Top of Input
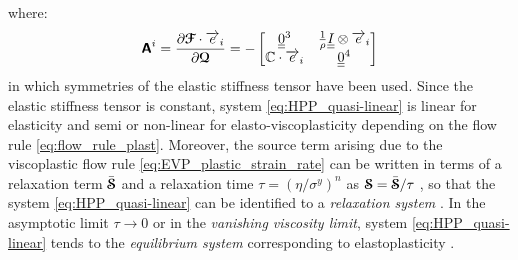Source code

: where:
\begin{equation*}
  \boldsymbol{\mathsf{A}}^i=\frac{\partial {\boldsymbol{\mathcal{F}}}\cdot {\overrightarrow{e}}_i}{\partial {\boldsymbol{\mathcal{Q}}}}=-\left[\begin{matrix}{\underline{\underline{0}}}^3 & \frac{1}{\rho}{\underline{\underline{I}}}\otimes{\overrightarrow{e}}_i\\\mathbb{C}\cdot{\overrightarrow{e}}_i & {\underline{\underline{0}}}^4\end{matrix}\right]
\end{equation*}
in which symmetries of the elastic stiffness tensor have been used. Since the elastic stiffness tensor is constant, system \eqref{eq:HPP_quasi-linear} is linear for elasticity and semi or non-linear for elasto-viscoplasticity depending on the flow rule \eqref{eq:flow_rule_plast}. Moreover, the source term arising due to the viscoplastic flow rule \eqref{eq:EVP_plastic_strain_rate} can be written in terms of a relaxation term $\bar{{\boldsymbol{\mathcal{S}}}}$ and a relaxation time $\tau=(\eta/\sigma^y)^n$ as ${\boldsymbol{\mathcal{S}}}=\bar{{\boldsymbol{\mathcal{S}}}}/\tau$ \cite{Thomas_EVP}, so that the system \eqref{eq:HPP_quasi-linear} can be identified to a \textit{relaxation system} \cite{Relaxation_syst}. In the asymptotic limit $\tau \rightarrow 0$ or in the \textit{vanishing viscosity limit}, system \eqref{eq:HPP_quasi-linear} tends to the \textit{equilibrium system} corresponding to elastoplasticity \cite{Thomas_EVP}.


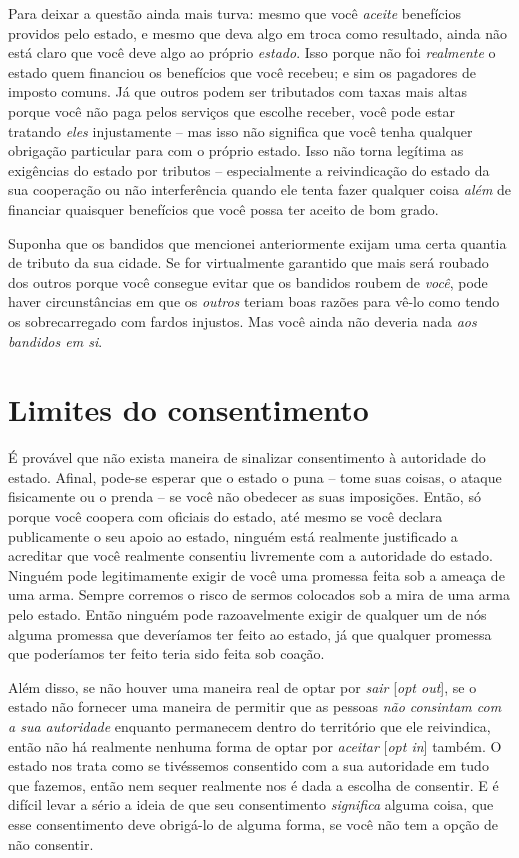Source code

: Para deixar a questão ainda mais turva: mesmo que você \emph{aceite} benefícios providos pelo estado, e mesmo que deva algo em troca como resultado, ainda não está claro que você deve algo ao próprio \emph{estado}. Isso porque não foi \emph{realmente} o estado quem financiou os benefícios que você recebeu; e sim os pagadores de imposto comuns. Já que outros podem ser tributados com taxas mais altas porque você não paga pelos serviços que escolhe receber, você pode estar tratando \emph{eles} injustamente -- mas isso não significa que você tenha qualquer obrigação particular para com o próprio estado. Isso não torna legítima as exigências do estado por tributos -- especialmente a reivindicação do estado da sua cooperação ou não interferência quando ele tenta fazer qualquer coisa \emph{além} de financiar quaisquer benefícios que você possa ter aceito de bom grado.

Suponha que os bandidos que mencionei anteriormente exijam uma certa quantia de tributo da sua cidade. Se for virtualmente garantido que mais será roubado dos outros porque você consegue evitar que os bandidos roubem de \emph{você}, pode haver circunstâncias em que os \emph{outros} teriam boas razões para vê-lo como tendo os sobrecarregado com fardos injustos. Mas você ainda não deveria nada \emph{aos bandidos em si}.

\section{Limites do consentimento}

É provável que não exista maneira de sinalizar consentimento à autoridade do estado. Afinal, pode-se esperar que o estado o puna -- tome suas coisas, o ataque fisicamente ou o prenda -- se você não obedecer as suas imposições. Então, só porque você coopera com oficiais do estado, até mesmo se você declara publicamente o seu apoio ao estado, ninguém está realmente justificado a acreditar que você realmente consentiu livremente com a autoridade do estado. Ninguém pode legitimamente exigir de você uma promessa feita sob a ameaça de uma arma. Sempre corremos o risco de sermos colocados sob a mira de uma arma pelo estado. Então ninguém pode razoavelmente exigir de qualquer um de nós alguma promessa que deveríamos ter feito ao estado, já que qualquer promessa que poderíamos ter feito teria sido feita sob coação.

Além disso, se não houver uma maneira real de optar por \emph{sair} [\emph{opt out}], se o estado não fornecer uma maneira de permitir que as pessoas \emph{não consintam com a sua autoridade} enquanto permanecem dentro do território que ele reivindica, então não há realmente nenhuma forma de optar por \emph{aceitar} [\emph{opt in}] também. O estado nos trata como se tivéssemos consentido com a sua autoridade em tudo que fazemos, então nem sequer realmente nos é dada a escolha de consentir. E é difícil levar a sério a ideia de que seu consentimento \emph{significa} alguma coisa, que esse consentimento deve obrigá-lo de alguma forma, se você não tem a opção de não consentir.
Bottom of Input
§ **Problem description**:
The expected answer is a word-for-word copy of every line from the one that contains "É provável que" through the final line of the material.

§ **Answer box**:
É provável que não exista maneira de sinalizar consentimento à autoridade do estado. Afinal, pode-se esperar que o estado o puna -- tome suas coisas, o ataque fisicamente ou o prenda -- se você não obedecer as suas imposições. Então, só porque você coopera com oficiais do estado, até mesmo se você declara publicamente o seu apoio ao estado, ninguém está realmente justificado a acreditar que você realmente consentiu livremente com a autoridade do estado. Ninguém pode legitimamente exigir de você uma promessa feita sob a ameaça de uma arma. Sempre corremos o risco de sermos colocados sob a mira de uma arma pelo estado. Então ninguém pode razoavelmente exigir de qualquer um de nós alguma promessa que deveríamos ter feito ao estado, já que qualquer promessa que poderíamos ter feito teria sido feita sob coação.

Além disso, se não houver uma maneira real de optar por \emph{sair} [\emph{opt out}], se o estado não fornecer uma maneira de permitir que as pessoas \emph{não consintam com a sua autoridade} enquanto permanecem dentro do território que ele reivindica, então não há realmente nenhuma forma de optar por \emph{aceitar} [\emph{opt in}] também. O estado nos trata como se tivéssemos consentido com a sua autoridade em tudo que fazemos, então nem sequer realmente nos é dada a escolha de consentir. E é difícil levar a sério a ideia de que seu consentimento \emph{significa} alguma coisa, que esse consentimento deve obrigá-lo de alguma forma, se você não tem a opção de não consentir.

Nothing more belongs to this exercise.